Repos are the backbone of short-term lending in finance. Banks lend cash in exchange for safe collateral such as Treasuries, agreeing to reverse the trade later. Tokenized repos would allow these transactions to settle automatically on a blockchain, reducing the operational delays and counterparty risk that currently require expensive intermediaries.
That collateral link is what turns tokenization from a bookkeeping experiment into real financial plumbing. Goldman and BNY’s tokenized money-market shares already move within closed, permissioned environments.
The next question is whether those tokens can move across custodians safely. The joint Project Guardian initiative between the UK’s Financial Conduct Authority and Singapore’s Monetary Authority is testing that exact idea: shared standards for verifying compliance across public and private blockchains.
If the project succeeds, 2026 could bring the first bank-to-bank repo transactions executed entirely with tokenized assets.
Today’s systems still operate inside walled gardens. Networks such as Goldman’s GS DAP, SDX, and JPMorgan’s Onyx offer efficiency at the cost of interoperability. Regulators prefer this model because every participant is known and verified, but financial institutions are beginning to explore how permissioned systems might connect to public networks through cryptographic proofs that preserve compliance.
If that link is established, custody fees could expand toward $300–600 million in annual revenue, assuming tokenized cash and Treasury products reach $25–40 billion in assets and charge service fees near 0.1–0.15%.
Policy will decide who gets to hold the keys
Regulation will decide how fast this happens. In Europe, MiCA has introduced uniform rules for custodians and crypto-asset service providers, known as CASPs. These rules define how digital assets must be segregated, safeguarded, and reported, allowing banks to passport tokenized funds across the European Economic Area without facing different national requirements.
The UK and Singapore are building similar frameworks through Project Guardian to standardize tokenization in asset and wealth management.
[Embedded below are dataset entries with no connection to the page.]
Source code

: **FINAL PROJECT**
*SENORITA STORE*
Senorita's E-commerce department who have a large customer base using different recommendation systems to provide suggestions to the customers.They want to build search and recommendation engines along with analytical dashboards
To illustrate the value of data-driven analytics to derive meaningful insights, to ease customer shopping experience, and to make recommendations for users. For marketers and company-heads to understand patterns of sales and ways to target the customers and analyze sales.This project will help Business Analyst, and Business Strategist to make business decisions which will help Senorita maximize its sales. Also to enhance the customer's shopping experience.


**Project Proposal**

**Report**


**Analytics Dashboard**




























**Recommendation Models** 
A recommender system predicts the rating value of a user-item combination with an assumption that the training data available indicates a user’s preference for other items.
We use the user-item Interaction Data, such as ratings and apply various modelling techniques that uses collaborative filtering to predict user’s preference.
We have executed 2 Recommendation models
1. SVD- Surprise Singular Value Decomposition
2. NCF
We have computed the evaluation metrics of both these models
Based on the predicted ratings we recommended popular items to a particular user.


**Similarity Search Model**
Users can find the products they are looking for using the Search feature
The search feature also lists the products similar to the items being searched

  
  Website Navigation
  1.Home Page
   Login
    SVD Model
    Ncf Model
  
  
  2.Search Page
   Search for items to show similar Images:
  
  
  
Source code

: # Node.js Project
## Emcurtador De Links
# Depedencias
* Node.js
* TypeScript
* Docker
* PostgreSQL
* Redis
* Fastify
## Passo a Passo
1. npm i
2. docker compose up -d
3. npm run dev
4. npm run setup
In the US, the obstacle is accounting treatment. Under the now-revised Staff Accounting Bulletin 121, or SAB 121, banks holding crypto for clients had to record those assets on their balance sheets as liabilities. That made large-scale custody uneconomical for systemically important banks, also known as G-SIBs. If future guidance removes that burden, these banks could hold tokenized assets without incurring punitive capital requirements, unlocking the full balance-sheet potential of tokenization.
Until then, the firms already embedded in ETF custody, Coinbase, Fidelity, and BNY, retain a practical advantage. Coinbase’s $246 billion in assets under custody shows how much flow still runs through crypto-native infrastructure. Yet the gravitational pull of regulated fund structures is increasing. As tokenized Treasuries and money-market products scale, the operational logic of banking begins to merge with blockchain’s settlement mechanics.
Money-market tokens may sound like plumbing, but plumbing determines who controls the flow of funds. In this race, the flow is not just digital assets but the future structure of the balance sheet itself.